* Dataset entries:
..........

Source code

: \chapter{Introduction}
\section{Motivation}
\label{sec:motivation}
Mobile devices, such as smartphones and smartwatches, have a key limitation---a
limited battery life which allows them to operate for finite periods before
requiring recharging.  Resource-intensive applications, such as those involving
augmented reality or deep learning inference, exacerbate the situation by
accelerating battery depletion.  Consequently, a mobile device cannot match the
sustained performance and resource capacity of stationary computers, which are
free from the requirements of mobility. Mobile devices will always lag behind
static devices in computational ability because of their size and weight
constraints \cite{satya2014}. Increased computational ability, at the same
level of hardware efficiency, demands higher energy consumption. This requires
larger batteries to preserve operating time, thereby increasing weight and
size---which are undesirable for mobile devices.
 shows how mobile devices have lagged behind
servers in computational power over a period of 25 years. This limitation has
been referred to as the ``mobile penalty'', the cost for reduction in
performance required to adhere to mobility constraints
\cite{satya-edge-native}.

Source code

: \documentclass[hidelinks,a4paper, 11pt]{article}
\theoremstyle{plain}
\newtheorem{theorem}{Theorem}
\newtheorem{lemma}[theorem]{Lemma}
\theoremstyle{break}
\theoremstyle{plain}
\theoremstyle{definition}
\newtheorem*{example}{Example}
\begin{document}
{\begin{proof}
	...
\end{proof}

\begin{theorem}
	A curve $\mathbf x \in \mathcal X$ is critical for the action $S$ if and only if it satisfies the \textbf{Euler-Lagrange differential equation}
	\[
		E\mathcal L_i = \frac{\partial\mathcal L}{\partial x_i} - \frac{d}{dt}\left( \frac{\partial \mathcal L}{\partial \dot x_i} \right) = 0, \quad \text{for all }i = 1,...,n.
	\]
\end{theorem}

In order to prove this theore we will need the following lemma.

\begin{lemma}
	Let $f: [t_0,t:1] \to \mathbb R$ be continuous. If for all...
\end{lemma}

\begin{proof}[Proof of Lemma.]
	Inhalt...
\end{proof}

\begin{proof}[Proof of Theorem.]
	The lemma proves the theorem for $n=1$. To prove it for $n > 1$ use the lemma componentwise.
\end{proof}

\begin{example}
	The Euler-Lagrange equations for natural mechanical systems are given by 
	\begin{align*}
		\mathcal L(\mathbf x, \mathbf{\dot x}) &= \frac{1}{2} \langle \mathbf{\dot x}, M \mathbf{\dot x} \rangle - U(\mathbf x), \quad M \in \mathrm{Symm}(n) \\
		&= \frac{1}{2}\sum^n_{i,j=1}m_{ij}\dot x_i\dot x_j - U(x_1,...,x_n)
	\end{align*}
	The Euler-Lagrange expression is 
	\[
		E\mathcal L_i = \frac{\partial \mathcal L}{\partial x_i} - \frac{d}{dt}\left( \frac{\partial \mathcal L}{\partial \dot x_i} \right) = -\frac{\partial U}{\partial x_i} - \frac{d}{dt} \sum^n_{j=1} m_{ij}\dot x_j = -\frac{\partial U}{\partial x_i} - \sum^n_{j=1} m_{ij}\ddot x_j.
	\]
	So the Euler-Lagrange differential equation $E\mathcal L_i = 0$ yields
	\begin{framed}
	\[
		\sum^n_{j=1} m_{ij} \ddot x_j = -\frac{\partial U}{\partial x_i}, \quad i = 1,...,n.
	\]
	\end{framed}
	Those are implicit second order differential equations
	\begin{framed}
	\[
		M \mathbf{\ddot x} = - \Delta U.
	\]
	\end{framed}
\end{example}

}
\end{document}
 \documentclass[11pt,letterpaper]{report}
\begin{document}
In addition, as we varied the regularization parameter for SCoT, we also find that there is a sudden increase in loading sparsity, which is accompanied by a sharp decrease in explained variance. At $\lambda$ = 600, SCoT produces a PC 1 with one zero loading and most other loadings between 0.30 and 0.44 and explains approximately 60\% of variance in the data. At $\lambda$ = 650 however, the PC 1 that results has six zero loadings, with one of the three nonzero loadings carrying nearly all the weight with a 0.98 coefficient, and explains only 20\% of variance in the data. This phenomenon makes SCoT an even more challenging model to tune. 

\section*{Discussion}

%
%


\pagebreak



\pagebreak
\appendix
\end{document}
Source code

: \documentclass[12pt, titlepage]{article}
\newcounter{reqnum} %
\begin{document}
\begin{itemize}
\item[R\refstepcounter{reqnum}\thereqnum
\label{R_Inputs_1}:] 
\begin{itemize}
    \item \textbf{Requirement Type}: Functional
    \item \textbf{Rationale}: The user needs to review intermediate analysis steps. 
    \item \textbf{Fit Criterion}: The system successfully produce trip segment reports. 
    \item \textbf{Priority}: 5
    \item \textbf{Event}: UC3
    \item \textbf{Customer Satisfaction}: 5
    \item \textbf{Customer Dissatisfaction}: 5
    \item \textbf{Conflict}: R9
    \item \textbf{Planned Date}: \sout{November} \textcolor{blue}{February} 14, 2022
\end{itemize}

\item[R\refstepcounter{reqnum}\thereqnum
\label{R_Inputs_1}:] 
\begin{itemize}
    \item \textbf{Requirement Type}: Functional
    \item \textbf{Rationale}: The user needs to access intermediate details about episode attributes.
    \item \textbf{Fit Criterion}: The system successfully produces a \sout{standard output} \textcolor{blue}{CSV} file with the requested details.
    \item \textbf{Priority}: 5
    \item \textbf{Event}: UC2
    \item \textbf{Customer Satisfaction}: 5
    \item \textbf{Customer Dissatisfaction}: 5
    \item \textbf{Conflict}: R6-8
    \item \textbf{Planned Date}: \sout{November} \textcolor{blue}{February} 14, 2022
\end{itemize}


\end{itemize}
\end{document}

..........

* What you should do: Word for word, write out each of the records above.

* Reply:
Source code

: \chapter{Introduction}
\section{Motivation}
\label{sec:motivation}
Mobile devices, such as smartphones and smartwatches, have a key limitation---a
limited battery life which allows them to operate for finite periods before
requiring recharging.  Resource-intensive applications, such as those involving
augmented reality or deep learning inference, exacerbate the situation by
accelerating battery depletion.  Consequently, a mobile device cannot match the
sustained performance and resource capacity of stationary computers, which are
free from the requirements of mobility. Mobile devices will always lag behind
static devices in computational ability because of their size and weight
constraints \cite{satya2014}. Increased computational ability, at the same
level of hardware efficiency, demands higher energy consumption. This requires
larger batteries to preserve operating time, thereby increasing weight and
size---which are undesirable for mobile devices.
 shows how mobile devices have lagged behind
servers in computational power over a period of 25 years. This limitation has
been referred to as the ``mobile penalty'', the cost for reduction in
performance required to adhere to mobility constraints
\cite{satya-edge-native}.

Source code

: \documentclass[hidelinks,a4paper, 11pt]{article}
\theoremstyle{plain}
\newtheorem{theorem}{Theorem}
\newtheorem{lemma}[theorem]{Lemma}
\theoremstyle{break}
\theoremstyle{plain}
\theoremstyle{definition}
\newtheorem*{example}{Example}
\begin{document}
{\begin{proof}
	...
\end{proof}

\begin{theorem}
	A curve $\mathbf x \in \mathcal X$ is critical for the action $S$ if and only if it satisfies the \textbf{Euler-Lagrange differential equation}
	\[
		E\mathcal L_i = \frac{\partial\mathcal L}{\partial x_i} - \frac{d}{dt}\left( \frac{\partial \mathcal L}{\partial \dot x_i} \right) = 0, \quad \text{for all }i = 1,...,n.
	\]
\end{theorem}

In order to prove this theore we will need the following lemma.

\begin{lemma}
	Let $f: [t_0,t:1] \to \mathbb R$ be continuous. If for all...
\end{lemma}

\begin{proof}[Proof of Lemma.]
	Inhalt...
\end{proof}

\begin{proof}[Proof of Theorem.]
	The lemma proves the theorem for $n=1$. To prove it for $n > 1$ use the lemma componentwise.
\end{proof}

\begin{example}
	The Euler-Lagrange equations for natural mechanical systems are given by 
	\begin{align*}
		\mathcal L(\mathbf x, \mathbf{\dot x}) &= \frac{1}{2} \langle \mathbf{\dot x}, M \mathbf{\dot x} \rangle - U(\mathbf x), \quad M \in \mathrm{Symm}(n) \\
		&= \frac{1}{2}\sum^n_{i,j=1}m_{ij}\dot x_i\dot x_j - U(x_1,...,x_n)
	\end{align*}
	The Euler-Lagrange expression is 
	\[
		E\mathcal L_i = \frac{\partial \mathcal L}{\partial x_i} - \frac{d}{dt}\left( \frac{\partial \mathcal L}{\partial \dot x_i} \right) = -\frac{\partial U}{\partial x_i} - \frac{d}{dt} \sum^n_{j=1} m_{ij}\dot x_j = -\frac{\partial U}{\partial x_i} - \sum^n_{j=1} m_{ij}\ddot x_j.
	\]
	So the Euler-Lagrange differential equation $E\mathcal L_i = 0$ yields
	\begin{framed}
	\[
		\sum^n_{j=1} m_{ij} \ddot x_j = -\frac{\partial U}{\partial x_i}, \quad i = 1,...,n.
	\]
	\end{framed}
	Those are implicit second order differential equations
	\begin{framed}
	\[
		M \mathbf{\ddot x} = - \Delta U.
	\]
	\end{framed}
\end{example}

}
\end{document}
 \documentclass[11pt,letterpaper]{report}
\begin{document}
In addition, as we varied the regularization parameter for SCoT, we also find that there is a sudden increase in loading sparsity, which is accompanied by a sharp decrease in explained variance. At $\lambda$ = 600, SCoT produces a PC 1 with one zero loading and most other loadings between 0.30 and 0.44 and explains approximately 60\% of variance in the data. At $\lambda$ = 650 however, the PC 1 that results has six zero loadings, with one of the three nonzero loadings carrying nearly all the weight with a 0.98 coefficient, and explains only 20\% of variance in the data. This phenomenon makes SCoT an even more challenging model to tune. 

\section*{Discussion}

%
%


\pagebreak



\pagebreak
\appendix
\end{document}
Source code

: \documentclass[12pt, titlepage]{article}
\newcounter{reqnum} %
\begin{document}
\begin{itemize}
\item[R\refstepcounter{reqnum}\thereqnum
\label{R_Inputs_1}:] 
\begin{itemize}
    \item \textbf{Requirement Type}: Functional
    \item \textbf{Rationale}: The user needs to review intermediate analysis steps. 
    \item \textbf{Fit Criterion}: The system successfully produce trip segment reports. 
    \item \textbf{Priority}: 5
    \item \textbf{Event}: UC3
    \item \textbf{Customer Satisfaction}: 5
    \item \textbf{Customer Dissatisfaction}: 5
    \item \textbf{Conflict}: R9
    \item \textbf{Planned Date}: \sout{November} \textcolor{blue}{February} 14, 2022
\end{itemize}

\item[R\refstepcounter{reqnum}\thereqnum
\label{R_Inputs_1}:] 
\begin{itemize}
    \item \textbf{Requirement Type}: Functional
    \item \textbf{Rationale}: The user needs to access intermediate details about episode attributes.
    \item \textbf{Fit Criterion}: The system successfully produces a \sout{standard output} \textcolor{blue}{CSV} file with the requested details.
    \item \textbf{Priority}: 5
    \item \textbf{Event}: UC2
    \item \textbf{Customer Satisfaction}: 5
    \item \textbf{Customer Dissatisfaction}: 5
    \item \textbf{Conflict}: R6-8
    \item \textbf{Planned Date}: \sout{November} \textcolor{blue}{February} 14, 2022
\end{itemize}


\end{itemize}
\end{document}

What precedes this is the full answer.